Lonesome Dove (1989)
"Rita Hayworth and the Shawshank Redemption"/The Shawshank Redemption (1994)
Fight Club (1999)
American Psycho (2000) and The Rules of Attraction (2002), but the Less Than Zero (1987) "adaptation of a title" almost cancels out both positive adaptations.
Man on Fire (2004) is better than the book, dumping the trick ending of the book helped.
A History of Violence (2005)
Jesse Stone: Stone Cold (2005) and all the sequels have done justice to Robert B. Parker's novels, though Tom Selleck is about 30 years older than the Jesse Stone of the books.
The Girl with the Dragon Tattoo (2009), the Swedish films are pretty close to the books' brooding tone, technophilia, and fucked-up psychologies, and the actors are great for it. NEVER watch American remakes.
Competent sequels are just as rare. After quite a while thinking on it, I have:
Samurai II: Duel at Ichijoji Temple (1955)
The Good, the Bad, and the Ugly (1967)
The Godfather: Part II (1974)
Dawn of the Dead (1978)
Invasion of the Body Snatchers (1978), also an adaptation, but the book is terrible.
The Empire Strikes Back (1982)
Star Trek II: The Wrath of Khan (1982)
Day of the Dead (1985)
Aliens (1986), but only barely: It's written by a pack of syphilitic monkeys compared to Dan O'Bannon's perfect Alien, it's not even a horror movie, it's just another of James Cameron's trashy Vietnam-in-space flicks. Still, you take what you can get.
The Killer (1989), not technically a sequel to A Better Tommorrow (1986), but close enough.

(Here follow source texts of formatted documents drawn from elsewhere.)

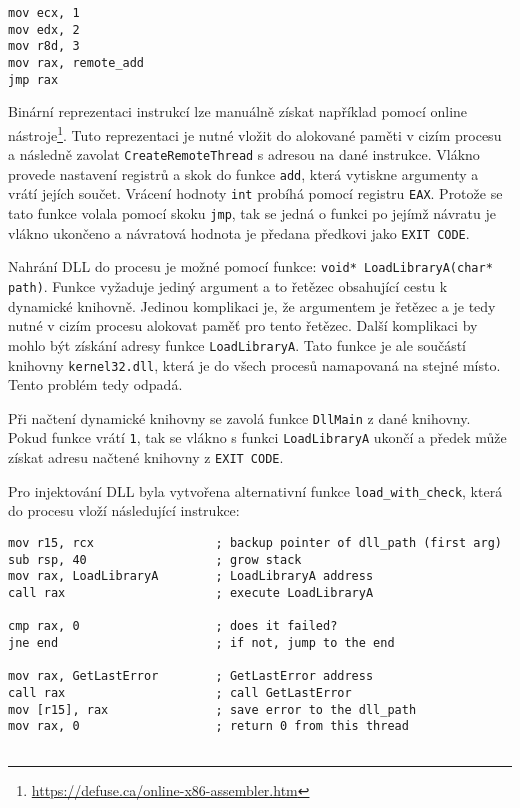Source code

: \documentclass[12pt,a4paper]{article}
\begin{document}
\begin{enumerate}
	\begin{verbatim}
mov ecx, 1
mov edx, 2
mov r8d, 3
mov rax, remote_add
jmp rax
	\end{verbatim}
	
	Binární reprezentaci instrukcí lze manuálně získat například pomocí online nástroje\footnote{\url{https://defuse.ca/online-x86-assembler.htm}}.
	Tuto reprezentaci je nutné vložit do alokované paměti v cizím procesu a následně zavolat \texttt{CreateRemoteThread} s adresou na dané instrukce.
	Vlákno provede nastavení registrů a skok do funkce \texttt{add}, která vytiskne argumenty a vrátí jejích součet.
	Vrácení hodnoty \texttt{int} probíhá pomocí registru \texttt{EAX}.
	Protože se tato funkce volala pomocí skoku \texttt{jmp}, tak se jedná o funkci po jejímž návratu je vlákno ukončeno a návratová hodnota je předana předkovi jako \texttt{EXIT CODE}.
	
	Nahrání DLL do procesu je možné pomocí funkce: \texttt{void* LoadLibraryA(char* path)}.
	Funkce vyžaduje jediný argument a to řetězec obsahující cestu k dynamické knihovně.
	Jedinou komplikaci je, že argumentem je řetězec a je tedy nutné v cizím procesu alokovat paměť pro tento řetězec.
	Další komplikaci by mohlo být získání adresy funkce \texttt{LoadLibraryA}.
	Tato funkce je ale součástí knihovny \texttt{kernel32.dll}, která je do všech procesů namapovaná na stejné místo.
	Tento problém tedy odpadá.
	
	Při načtení dynamické knihovny se zavolá funkce \texttt{DllMain} z dané knihovny.
	Pokud funkce vrátí \texttt{1}, tak se vlákno s funkci \texttt{LoadLibraryA} ukončí a předek může získat adresu načtené knihovny z \texttt{EXIT CODE}.
	
	Pro injektování DLL byla vytvořena alternativní funkce \texttt{load\_with\_check}, která do procesu vloží následující instrukce:
	\begin{verbatim}
mov r15, rcx                 ; backup pointer of dll_path (first arg)
sub rsp, 40                  ; grow stack
mov rax, LoadLibraryA        ; LoadLibraryA address
call rax                     ; execute LoadLibraryA

cmp rax, 0                   ; does it failed?
jne end                      ; if not, jump to the end

mov rax, GetLastError        ; GetLastError address
call rax                     ; call GetLastError
mov [r15], rax               ; save error to the dll_path
mov rax, 0                   ; return 0 from this thread


\end{verbatim}
\end{enumerate}
\end{document}
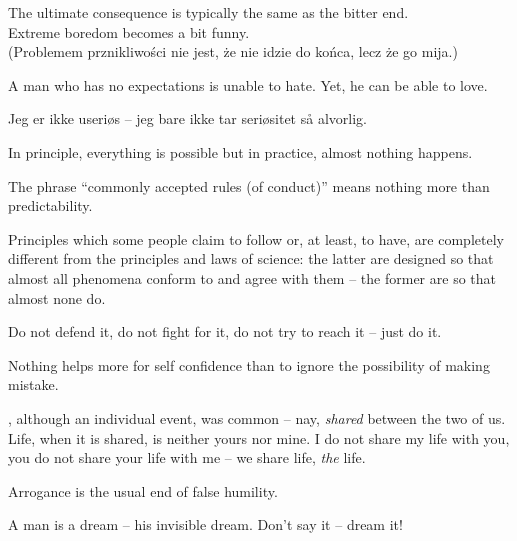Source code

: \pa
The ultimate consequence is typically the same as the bitter end. \\
Extreme boredom becomes a bit funny.\\
(Problemem prznikliwo\'sci nie jest, \.ze nie idzie do ko\'nca, lecz \.ze 
go mija.)

\pa
A man who has no expectations is unable to hate. Yet, he can be able 
to love.

\pa
Jeg er ikke useri{\o}s -- jeg bare ikke tar seri{\o}sitet s{\aa} alvorlig.

\pa
In principle, everything is possible but in practice, almost nothing 
happens.

\pa 
The phrase ``commonly accepted rules (of conduct)'' means nothing more 
than predictability.

\pa
Principles which some people claim to follow or, at least, to have, 
are completely different from the principles and laws of science: the latter
are designed so that almost all phenomena conform to and agree with them -- the
former are so that almost none do.



\pa
Do not defend it, do not fight for it, do not try to reach it -- just do it.


\pa
Nothing helps more for self confidence than to ignore the possibility of 
making mistake.

\pa
{}, although an individual 
event, was common -- nay, {\em shared} between the two of us. Life, 
when it is shared, is neither yours nor mine. I do not share my life 
with you, you do not share your life with me -- we share life, {\em 
the} life.

\pa
Arrogance is the usual end of false humility.

\pa
A man is a dream -- his invisible dream. Don't say it -- dream it!


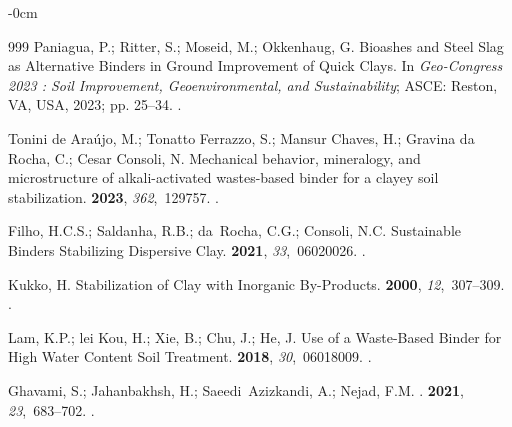 \documentclass[algorithms,article,accept,pdftex,moreauthors]{Definitions/mdpi}
\begin{document}
\begin{adjustwidth}{-\extralength}{0cm}
\begin{thebibliography}{999}
Paniagua, P.; Ritter, S.; Moseid, M.; Okkenhaug, G. Bioashes and Steel Slag as
  Alternative Binders in Ground Improvement of Quick Clays.
\newblock In {\em Geo-Congress 2023 : Soil Improvement, Geoenvironmental, and
  Sustainability}; ASCE: Reston, VA, USA, 2023; pp. 25--34. %
.

{Tonini de Araújo}, M.; {Tonatto Ferrazzo}, S.; {Mansur Chaves}, H.; {Gravina
  da Rocha}, C.; {Cesar Consoli}, N.
\newblock Mechanical behavior, mineralogy, and microstructure of
  alkali-activated wastes-based binder for a clayey soil stabilization.
 {\bf 2023}, {\em
  362},~129757.
.

Filho, H.C.S.; Saldanha, R.B.; da~Rocha, C.G.; Consoli, N.C.
\newblock Sustainable Binders Stabilizing Dispersive Clay.
 {\bf 2021}, {\em
  33},~06020026.
.

Kukko, H.
\newblock Stabilization of Clay with Inorganic By-Products.
 {\bf 2000}, {\em
  12},~307--309.
.

Lam, K.P.; lei Kou, H.; Xie, B.; Chu, J.; He, J.
\newblock Use of a Waste-Based Binder for High Water Content Soil Treatment.
 {\bf 2018}, {\em
  30},~06018009.
.

Ghavami, S.; Jahanbakhsh, H.; Saeedi~Azizkandi, A.; Nejad, F.M.
.
 {\bf 2021}, {\em
  23},~683--702.
.


\end{thebibliography}
\end{adjustwidth}
\end{document}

Terminator 2: Judgement Day (1991)
New Dragon Inn (1992), I found the original 1967 film grim, dull, and unloveable despite great swordfights, the remake/sequel is fun while still menacing and having even better swordfights.
Léon: The Professional (1994), not technically a sequel to La Femme Nikita (1990), but close enough.
Hellboy II: The Golden Army (2008), considerably better than the first, and more like the comics.
The Dark Knight (2008)
While I enjoyed Guardians of the Galaxy Vol. 2 (2017) as fun trash, it's not as good fun trash as the first.
Philip K Dick's "Do Androids Dream of Electric Sheep" is vastly more interesting than the very pretty but vapid Blade Runner, and the new one is a sequel to an adaptation, so it's a hall of mirrors reflecting horrors. All the philosophy and setting of DADOES is thrown away for visual flair & a nice Vangelis album, which you can listen to without a movie talking over it.
Why in Blade Runner are there artificial animals & people? Why is the city so empty except for little gaggles of people? Why is empathy their test for humanity? None of this is even hinted at. So the movie is just a psychopath murdering and raping what appear to be human slaves who try to run or can't quite pass his test.
So they doubled down on pretty nonsense instead of background or plot, and introduced stupid new ideas. The only good thing Jared Leto has ever done was American Psycho, especially the Huey Lewis scene. Every use of him in any other film should just be a remake of that scene.